_What you have to do_: What you return must be the lines of the data that hold the word "execute".

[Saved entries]
==============================

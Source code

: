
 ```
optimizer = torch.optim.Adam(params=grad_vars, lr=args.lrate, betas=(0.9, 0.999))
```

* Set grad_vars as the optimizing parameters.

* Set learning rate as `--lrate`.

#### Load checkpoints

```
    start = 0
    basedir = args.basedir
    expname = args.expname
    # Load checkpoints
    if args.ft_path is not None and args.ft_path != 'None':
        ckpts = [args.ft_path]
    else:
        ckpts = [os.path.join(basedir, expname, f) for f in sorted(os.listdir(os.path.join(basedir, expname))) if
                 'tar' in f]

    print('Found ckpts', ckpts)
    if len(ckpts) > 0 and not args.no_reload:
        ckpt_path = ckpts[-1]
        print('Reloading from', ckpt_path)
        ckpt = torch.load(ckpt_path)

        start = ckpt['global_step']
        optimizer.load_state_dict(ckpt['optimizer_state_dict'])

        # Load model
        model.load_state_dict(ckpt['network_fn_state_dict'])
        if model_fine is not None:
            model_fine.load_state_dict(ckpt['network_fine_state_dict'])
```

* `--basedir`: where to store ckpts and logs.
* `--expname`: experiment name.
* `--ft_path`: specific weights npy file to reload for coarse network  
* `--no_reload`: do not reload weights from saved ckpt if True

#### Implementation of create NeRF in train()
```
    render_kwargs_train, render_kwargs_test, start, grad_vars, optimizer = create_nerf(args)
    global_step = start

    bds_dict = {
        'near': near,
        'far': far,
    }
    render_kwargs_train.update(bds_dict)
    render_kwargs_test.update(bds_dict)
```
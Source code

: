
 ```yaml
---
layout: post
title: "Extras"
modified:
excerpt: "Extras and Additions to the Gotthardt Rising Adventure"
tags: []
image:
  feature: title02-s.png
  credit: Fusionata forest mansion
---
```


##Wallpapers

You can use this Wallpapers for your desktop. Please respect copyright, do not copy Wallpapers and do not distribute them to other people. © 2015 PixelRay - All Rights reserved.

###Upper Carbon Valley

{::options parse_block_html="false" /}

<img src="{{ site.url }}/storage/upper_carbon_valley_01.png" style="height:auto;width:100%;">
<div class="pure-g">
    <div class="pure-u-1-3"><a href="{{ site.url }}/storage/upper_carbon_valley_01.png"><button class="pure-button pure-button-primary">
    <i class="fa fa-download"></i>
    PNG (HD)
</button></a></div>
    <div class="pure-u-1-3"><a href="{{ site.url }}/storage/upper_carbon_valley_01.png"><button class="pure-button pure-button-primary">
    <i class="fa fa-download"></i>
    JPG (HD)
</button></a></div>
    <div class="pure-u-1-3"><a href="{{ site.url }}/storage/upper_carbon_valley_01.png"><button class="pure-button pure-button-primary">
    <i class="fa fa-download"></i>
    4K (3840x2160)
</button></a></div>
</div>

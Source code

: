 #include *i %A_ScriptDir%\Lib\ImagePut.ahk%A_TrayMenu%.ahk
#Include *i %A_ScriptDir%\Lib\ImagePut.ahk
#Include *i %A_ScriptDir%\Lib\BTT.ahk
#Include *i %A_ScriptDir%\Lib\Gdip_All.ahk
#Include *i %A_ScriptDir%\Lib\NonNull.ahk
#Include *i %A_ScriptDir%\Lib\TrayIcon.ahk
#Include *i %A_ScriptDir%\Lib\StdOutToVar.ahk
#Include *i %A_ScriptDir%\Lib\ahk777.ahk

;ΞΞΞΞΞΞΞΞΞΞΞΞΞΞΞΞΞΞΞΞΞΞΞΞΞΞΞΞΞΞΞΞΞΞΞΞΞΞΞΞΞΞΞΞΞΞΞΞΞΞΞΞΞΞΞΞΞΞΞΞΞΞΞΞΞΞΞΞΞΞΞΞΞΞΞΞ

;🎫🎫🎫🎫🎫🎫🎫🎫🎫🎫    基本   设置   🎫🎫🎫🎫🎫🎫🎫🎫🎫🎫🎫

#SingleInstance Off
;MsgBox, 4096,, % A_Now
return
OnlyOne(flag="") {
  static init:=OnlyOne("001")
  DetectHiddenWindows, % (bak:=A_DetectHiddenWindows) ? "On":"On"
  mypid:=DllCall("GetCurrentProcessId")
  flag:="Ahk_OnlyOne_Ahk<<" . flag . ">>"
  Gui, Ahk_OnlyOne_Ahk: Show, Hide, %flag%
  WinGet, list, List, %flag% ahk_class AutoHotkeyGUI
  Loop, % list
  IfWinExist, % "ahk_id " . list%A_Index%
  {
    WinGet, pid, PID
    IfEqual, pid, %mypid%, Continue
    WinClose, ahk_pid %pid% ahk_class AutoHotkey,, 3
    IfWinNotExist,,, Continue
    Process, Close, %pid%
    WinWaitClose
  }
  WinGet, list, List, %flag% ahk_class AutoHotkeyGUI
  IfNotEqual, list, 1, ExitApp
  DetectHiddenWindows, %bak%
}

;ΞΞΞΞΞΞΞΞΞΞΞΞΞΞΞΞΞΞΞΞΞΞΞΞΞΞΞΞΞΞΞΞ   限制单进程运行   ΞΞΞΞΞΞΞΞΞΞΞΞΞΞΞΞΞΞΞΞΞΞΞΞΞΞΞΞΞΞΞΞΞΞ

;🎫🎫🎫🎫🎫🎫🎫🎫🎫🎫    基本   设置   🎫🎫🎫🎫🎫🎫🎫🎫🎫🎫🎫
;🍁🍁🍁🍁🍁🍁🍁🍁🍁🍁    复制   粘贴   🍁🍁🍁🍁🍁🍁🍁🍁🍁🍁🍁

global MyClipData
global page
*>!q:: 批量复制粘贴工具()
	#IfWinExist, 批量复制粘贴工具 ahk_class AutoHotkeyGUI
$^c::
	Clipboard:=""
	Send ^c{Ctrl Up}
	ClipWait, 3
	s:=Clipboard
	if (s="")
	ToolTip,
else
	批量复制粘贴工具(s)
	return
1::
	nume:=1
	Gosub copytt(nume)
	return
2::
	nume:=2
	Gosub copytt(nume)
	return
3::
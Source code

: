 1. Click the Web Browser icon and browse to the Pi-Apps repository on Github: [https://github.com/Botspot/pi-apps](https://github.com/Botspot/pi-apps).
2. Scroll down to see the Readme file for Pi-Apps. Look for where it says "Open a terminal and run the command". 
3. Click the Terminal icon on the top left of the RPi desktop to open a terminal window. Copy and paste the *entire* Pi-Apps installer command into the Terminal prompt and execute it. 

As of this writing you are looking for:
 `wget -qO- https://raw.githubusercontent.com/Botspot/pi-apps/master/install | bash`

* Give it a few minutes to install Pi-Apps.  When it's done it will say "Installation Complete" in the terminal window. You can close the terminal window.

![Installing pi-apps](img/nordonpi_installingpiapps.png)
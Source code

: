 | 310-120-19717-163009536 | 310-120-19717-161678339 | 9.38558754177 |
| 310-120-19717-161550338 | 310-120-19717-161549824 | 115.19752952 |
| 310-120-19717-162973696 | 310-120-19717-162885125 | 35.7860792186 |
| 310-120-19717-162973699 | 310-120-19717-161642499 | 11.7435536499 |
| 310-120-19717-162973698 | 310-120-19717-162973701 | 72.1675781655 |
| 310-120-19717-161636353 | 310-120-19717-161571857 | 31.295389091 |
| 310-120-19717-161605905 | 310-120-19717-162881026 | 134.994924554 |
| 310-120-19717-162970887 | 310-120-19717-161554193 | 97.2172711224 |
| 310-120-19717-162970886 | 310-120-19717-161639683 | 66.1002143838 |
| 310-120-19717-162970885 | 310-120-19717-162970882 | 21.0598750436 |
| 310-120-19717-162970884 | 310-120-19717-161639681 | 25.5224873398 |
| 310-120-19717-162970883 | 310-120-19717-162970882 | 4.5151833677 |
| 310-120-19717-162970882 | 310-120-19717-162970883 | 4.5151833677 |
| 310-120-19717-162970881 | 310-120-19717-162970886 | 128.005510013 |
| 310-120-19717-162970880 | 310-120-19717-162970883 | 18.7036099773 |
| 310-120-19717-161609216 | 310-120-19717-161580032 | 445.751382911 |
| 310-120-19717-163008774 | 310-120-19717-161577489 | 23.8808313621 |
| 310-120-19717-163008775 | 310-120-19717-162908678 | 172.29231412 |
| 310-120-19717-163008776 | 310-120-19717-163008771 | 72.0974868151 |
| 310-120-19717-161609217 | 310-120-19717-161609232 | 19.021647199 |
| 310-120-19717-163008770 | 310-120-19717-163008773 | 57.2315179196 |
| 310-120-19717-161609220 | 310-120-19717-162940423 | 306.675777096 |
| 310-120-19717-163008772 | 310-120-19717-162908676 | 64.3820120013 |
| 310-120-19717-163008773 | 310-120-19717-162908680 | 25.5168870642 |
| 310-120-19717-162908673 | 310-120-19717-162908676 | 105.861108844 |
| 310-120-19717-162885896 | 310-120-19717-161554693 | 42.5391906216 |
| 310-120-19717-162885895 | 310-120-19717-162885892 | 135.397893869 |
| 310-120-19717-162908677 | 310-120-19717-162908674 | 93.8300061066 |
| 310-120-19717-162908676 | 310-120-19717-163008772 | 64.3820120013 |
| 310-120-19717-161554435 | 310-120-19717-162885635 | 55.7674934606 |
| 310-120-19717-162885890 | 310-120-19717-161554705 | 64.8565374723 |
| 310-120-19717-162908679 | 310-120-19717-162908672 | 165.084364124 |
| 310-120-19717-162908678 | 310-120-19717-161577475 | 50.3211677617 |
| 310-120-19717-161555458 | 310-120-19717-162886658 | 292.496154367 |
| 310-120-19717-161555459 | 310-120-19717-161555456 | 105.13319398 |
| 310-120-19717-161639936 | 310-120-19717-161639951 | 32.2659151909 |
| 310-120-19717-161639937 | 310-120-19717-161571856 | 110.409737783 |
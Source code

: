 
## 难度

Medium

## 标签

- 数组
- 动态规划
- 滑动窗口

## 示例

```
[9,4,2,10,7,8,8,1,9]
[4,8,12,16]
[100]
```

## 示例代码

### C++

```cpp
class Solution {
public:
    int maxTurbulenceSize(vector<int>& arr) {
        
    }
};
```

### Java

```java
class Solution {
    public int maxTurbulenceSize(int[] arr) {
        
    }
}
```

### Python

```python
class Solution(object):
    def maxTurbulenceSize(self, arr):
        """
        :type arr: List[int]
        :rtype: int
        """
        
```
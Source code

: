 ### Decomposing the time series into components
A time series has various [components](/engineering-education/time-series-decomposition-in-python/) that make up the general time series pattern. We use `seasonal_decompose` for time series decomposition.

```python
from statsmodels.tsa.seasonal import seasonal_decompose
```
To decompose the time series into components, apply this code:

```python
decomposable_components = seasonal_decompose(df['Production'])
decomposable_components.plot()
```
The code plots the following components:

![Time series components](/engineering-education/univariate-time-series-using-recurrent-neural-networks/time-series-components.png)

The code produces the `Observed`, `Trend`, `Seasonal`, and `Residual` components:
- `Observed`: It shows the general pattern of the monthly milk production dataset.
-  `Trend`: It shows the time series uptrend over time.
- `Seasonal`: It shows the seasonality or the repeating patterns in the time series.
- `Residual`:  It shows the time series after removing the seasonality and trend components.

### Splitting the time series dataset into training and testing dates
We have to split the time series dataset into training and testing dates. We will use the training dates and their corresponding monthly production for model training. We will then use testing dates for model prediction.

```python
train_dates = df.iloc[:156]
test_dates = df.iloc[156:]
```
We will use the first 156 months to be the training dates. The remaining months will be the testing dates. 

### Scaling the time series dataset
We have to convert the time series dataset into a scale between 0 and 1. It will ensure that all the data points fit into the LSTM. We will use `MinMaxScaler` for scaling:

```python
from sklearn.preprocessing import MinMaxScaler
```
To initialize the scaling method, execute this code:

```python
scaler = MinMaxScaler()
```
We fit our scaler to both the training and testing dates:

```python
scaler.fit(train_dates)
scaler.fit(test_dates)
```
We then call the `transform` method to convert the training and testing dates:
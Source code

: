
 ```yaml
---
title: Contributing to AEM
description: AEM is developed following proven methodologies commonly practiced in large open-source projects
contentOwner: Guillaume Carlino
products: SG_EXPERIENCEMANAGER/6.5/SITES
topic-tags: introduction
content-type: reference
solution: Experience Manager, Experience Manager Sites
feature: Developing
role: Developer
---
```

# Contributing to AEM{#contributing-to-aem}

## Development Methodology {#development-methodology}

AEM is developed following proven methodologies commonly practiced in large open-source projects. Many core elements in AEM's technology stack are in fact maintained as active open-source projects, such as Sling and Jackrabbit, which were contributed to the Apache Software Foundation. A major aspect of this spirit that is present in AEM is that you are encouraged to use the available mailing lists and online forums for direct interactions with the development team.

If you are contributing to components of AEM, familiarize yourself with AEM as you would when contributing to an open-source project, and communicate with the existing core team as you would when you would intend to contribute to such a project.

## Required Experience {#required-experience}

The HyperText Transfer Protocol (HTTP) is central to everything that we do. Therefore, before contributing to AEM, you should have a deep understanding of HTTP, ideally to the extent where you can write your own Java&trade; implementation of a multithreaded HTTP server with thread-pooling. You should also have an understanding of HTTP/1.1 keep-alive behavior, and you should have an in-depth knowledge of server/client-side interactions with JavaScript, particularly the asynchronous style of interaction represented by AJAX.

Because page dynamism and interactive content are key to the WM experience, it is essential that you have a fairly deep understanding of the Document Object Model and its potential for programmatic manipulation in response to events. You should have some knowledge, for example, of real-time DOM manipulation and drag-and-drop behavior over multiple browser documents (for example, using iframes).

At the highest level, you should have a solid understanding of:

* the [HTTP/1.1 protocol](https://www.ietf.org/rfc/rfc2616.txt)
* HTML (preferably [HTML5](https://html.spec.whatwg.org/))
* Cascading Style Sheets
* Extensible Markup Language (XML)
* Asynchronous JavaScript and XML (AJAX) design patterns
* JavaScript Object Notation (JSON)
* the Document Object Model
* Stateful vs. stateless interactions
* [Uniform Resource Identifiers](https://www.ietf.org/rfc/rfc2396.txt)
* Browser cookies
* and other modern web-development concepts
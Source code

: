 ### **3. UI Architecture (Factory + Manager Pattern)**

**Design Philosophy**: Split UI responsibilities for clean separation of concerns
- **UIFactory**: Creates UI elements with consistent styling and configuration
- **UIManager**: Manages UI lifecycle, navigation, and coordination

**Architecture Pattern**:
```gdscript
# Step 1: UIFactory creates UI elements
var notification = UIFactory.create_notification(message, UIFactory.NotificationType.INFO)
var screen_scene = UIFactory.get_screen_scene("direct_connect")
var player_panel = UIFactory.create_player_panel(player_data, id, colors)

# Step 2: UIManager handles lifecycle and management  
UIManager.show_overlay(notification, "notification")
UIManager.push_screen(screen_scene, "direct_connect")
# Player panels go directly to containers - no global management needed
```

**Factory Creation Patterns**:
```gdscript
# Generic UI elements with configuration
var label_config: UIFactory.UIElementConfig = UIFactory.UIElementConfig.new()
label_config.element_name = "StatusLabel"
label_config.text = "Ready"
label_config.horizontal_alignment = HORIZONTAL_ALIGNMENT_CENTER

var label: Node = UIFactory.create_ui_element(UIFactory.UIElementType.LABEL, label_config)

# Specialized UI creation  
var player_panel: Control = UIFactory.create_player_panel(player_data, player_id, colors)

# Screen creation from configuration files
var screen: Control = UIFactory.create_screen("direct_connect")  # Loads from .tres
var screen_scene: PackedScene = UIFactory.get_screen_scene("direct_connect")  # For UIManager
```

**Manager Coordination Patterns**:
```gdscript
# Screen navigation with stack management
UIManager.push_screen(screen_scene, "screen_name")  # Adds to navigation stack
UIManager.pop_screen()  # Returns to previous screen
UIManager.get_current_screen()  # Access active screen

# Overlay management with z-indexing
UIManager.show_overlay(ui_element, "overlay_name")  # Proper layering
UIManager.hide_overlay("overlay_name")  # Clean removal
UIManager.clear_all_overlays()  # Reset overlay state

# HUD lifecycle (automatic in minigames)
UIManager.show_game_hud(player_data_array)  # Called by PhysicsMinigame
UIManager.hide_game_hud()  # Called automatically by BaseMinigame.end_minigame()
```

==============================

_Response area_:
3. Click the Terminal icon on the top left of the RPi desktop to open a terminal window. Copy and paste the *entire* Pi-Apps installer command into the Terminal prompt and execute it. 
To initialize the scaling method, execute this code:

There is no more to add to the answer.